### Data for this task
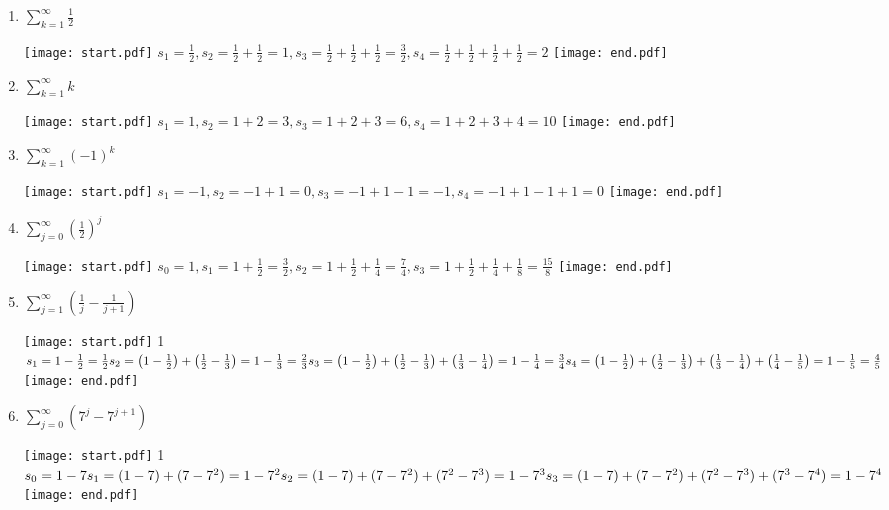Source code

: \documentclass[12pt]{article}
\begin{document}
\begin{enumerate}

\item $\sum_{k=1}^{\infty}\frac{1}{2}$

\texttt{[image: start.pdf]}
{{$s_1=\frac{1}{2}, s_2=\frac{1}{2}+\frac{1}{2}=1, 
s_3=\frac{1}{2}+\frac{1}{2}+\frac{1}{2}=\frac{3}{2}, s_4=\frac{1}{2}+\frac{1}{2}+\frac{1}{2}+\frac{1}{2}=2$    }}
\texttt{[image: end.pdf]}


\item $\sum_{k=1}^{\infty}k$

\texttt{[image: start.pdf]}
{{$s_1=1, s_2=1+2=3, s_3=1+2+3=6, s_4=1+2+3+4=10$    }}
\texttt{[image: end.pdf]}


\item $\sum_{k=1}^{\infty}(-1)^{k}$

\texttt{[image: start.pdf]}
{{$s_1=-1, s_2=-1+1=0, s_3=-1+1-1=-1, s_4=-1+1-1+1=0$    }}
\texttt{[image: end.pdf]}


\item $\sum_{j=0}^{\infty} \left(\frac{1}{2}\right)^{j}$

\texttt{[image: start.pdf]}
{{$s_0=1, s_1=1+\frac{1}{2}=\frac{3}{2}, s_2=1+\frac{1}{2}+\frac{1}{4}=\frac{7}{4}, s_3=1+\frac{1}{2}+\frac{1}{4}+\frac{1}{8}=\frac{15}{8}$    }}
\texttt{[image: end.pdf]}


\item $\sum_{j=1}^{\infty} \left(\frac{1}{j}-\frac{1}{j+1}\right)$

\texttt{[image: start.pdf]}
{{{1\linewidth}{$s_1=1-\frac{1}{2}=\frac{1}{2}
\\s_2=\left(1-\frac{1}{2}\right)+\left(\frac{1}{2}-\frac{1}{3}\right)=1-\frac{1}{3}=\frac{2}{3}
\\s_3=\left(1-\frac{1}{2}\right)+\left(\frac{1}{2}-\frac{1}{3}\right)+\left(\frac{1}{3}-\frac{1}{4}\right)=1-\frac{1}{4}=\frac{3}{4}
\\s_4=\left(1-\frac{1}{2}\right)+\left(\frac{1}{2}-\frac{1}{3}\right)+\left(\frac{1}{3}-\frac{1}{4}\right)+\left(\frac{1}{4}-\frac{1}{5}\right)=1-\frac{1}{5}=\frac{4}{5}$    }}}
\texttt{[image: end.pdf]}


\item $\sum_{j=0}^{\infty}(7^{j}-7^{j+1})$

\texttt{[image: start.pdf]}
{{{1\linewidth}{$s_0=1-7
\\s_1=(1-7)+(7-7^2)=1-7^2
\\s_2=(1-7)+(7-7^2)+(7^2-7^3)=1-7^3
\\s_3=(1-7)+(7-7^2)+(7^2-7^3)+(7^3-7^4)=1-7^4$    }}}
\texttt{[image: end.pdf]}



\end{enumerate}
\end{document}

### Problem to work on
Among the lines above, which ones include the word "right"? Copy them.

### Result
\item $\sum_{j=0}^{\infty} \left(\frac{1}{2}\right)^{j}$
\item $\sum_{j=1}^{\infty} \left(\frac{1}{j}-\frac{1}{j+1}\right)$
\\s_2=\left(1-\frac{1}{2}\right)+\left(\frac{1}{2}-\frac{1}{3}\right)=1-\frac{1}{3}=\frac{2}{3}
\\s_3=\left(1-\frac{1}{2}\right)+\left(\frac{1}{2}-\frac{1}{3}\right)+\left(\frac{1}{3}-\frac{1}{4}\right)=1-\frac{1}{4}=\frac{3}{4}
\\s_4=\left(1-\frac{1}{2}\right)+\left(\frac{1}{2}-\frac{1}{3}\right)+\left(\frac{1}{3}-\frac{1}{4}\right)+\left(\frac{1}{4}-\frac{1}{5}\right)=1-\frac{1}{5}=\frac{4}{5}$    }}}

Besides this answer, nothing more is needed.